Der Tagesspiegel: Tarifrechtsexperte sagt, dass Lokführer dürfen streiken / Arbeitsrechtler Däubler kritisiert auch Verhalten der großen Gewerkschaften
Geschrieben am 05-08-2007 |
Berlin (ots) - Die Lokführer werden ihren für nächste Woche angekündigten Streik nach Ansicht des Bremer Tarifrechtssexperten Wolfgang Däubler durchziehen können. "Das Grundgesetz garantiert die Koalitionsfreiheit", sagte Däubler dem "Tagesspiegel am Sonntag". Einigten sich die Gewerkschaft GDL und die Deutsche Bahn nicht, könne der Fall rasch zum Bundesverfassungsgericht gelangen, sagte Däubler. Es sei wahrscheinlich, "dass spätestens Karlsruhe sagen würde: Koalitionsfreiheit und Streikrecht haben Vorrang vor dem ungeschriebenen und immer fragwürdiger werdenden Prinzip der Tarifeinheit", sagte der emeritierte Hochschulprofessor. Dieser einst vom Bundesarbeitsgericht formulierte Grundsatz, wonach es in einem Betrieb nur einen Tarif geben darf und auf den sich die Bahn beruft, habe kaum noch Unterstützer. Er verhindere, dass kleine Gewerkschaften wie die GDL Tarifverträge abschließen. "Es kann nicht sein, dass eine Organisation ein Monopol besitzt, nur weil sie zuerst einen Tarifvertrag abgeschlossen hat. Wenn das richtig wäre, müsste die GDL komplett außen vor bleiben, sie wäre eine Art Gewerkschaft zweiter Klasse", sagte der Arbeitsrechtler Däubler.
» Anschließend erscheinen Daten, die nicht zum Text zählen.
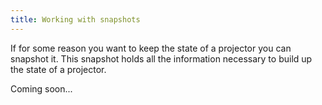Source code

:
 ```yaml
---
title: Working with snapshots
---
```


If for some reason you want to keep the state of a projector you can snapshot it. This snapshot holds all the information necessary to build up the state of a projector.

Coming soon...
Er kritisierte aber auch die etablierten großen Gewerkschaften. "Die großen Gewerkschaften haben nicht erkannt, dass sie für wichtige Gruppen mit Druckpotenzial wie Lokführer, Ärzte und Piloten mehr tun müssen. Sie sind nicht in der Lage, diese Gruppen ausreichend zu integrieren", sagte Däubler. Er wünsche sich aber "eine lernfähige Einheitsgewerkschaft", da die Solidarität sonst immer schwächer werde "und jeder nur noch an seine Interessen denkt".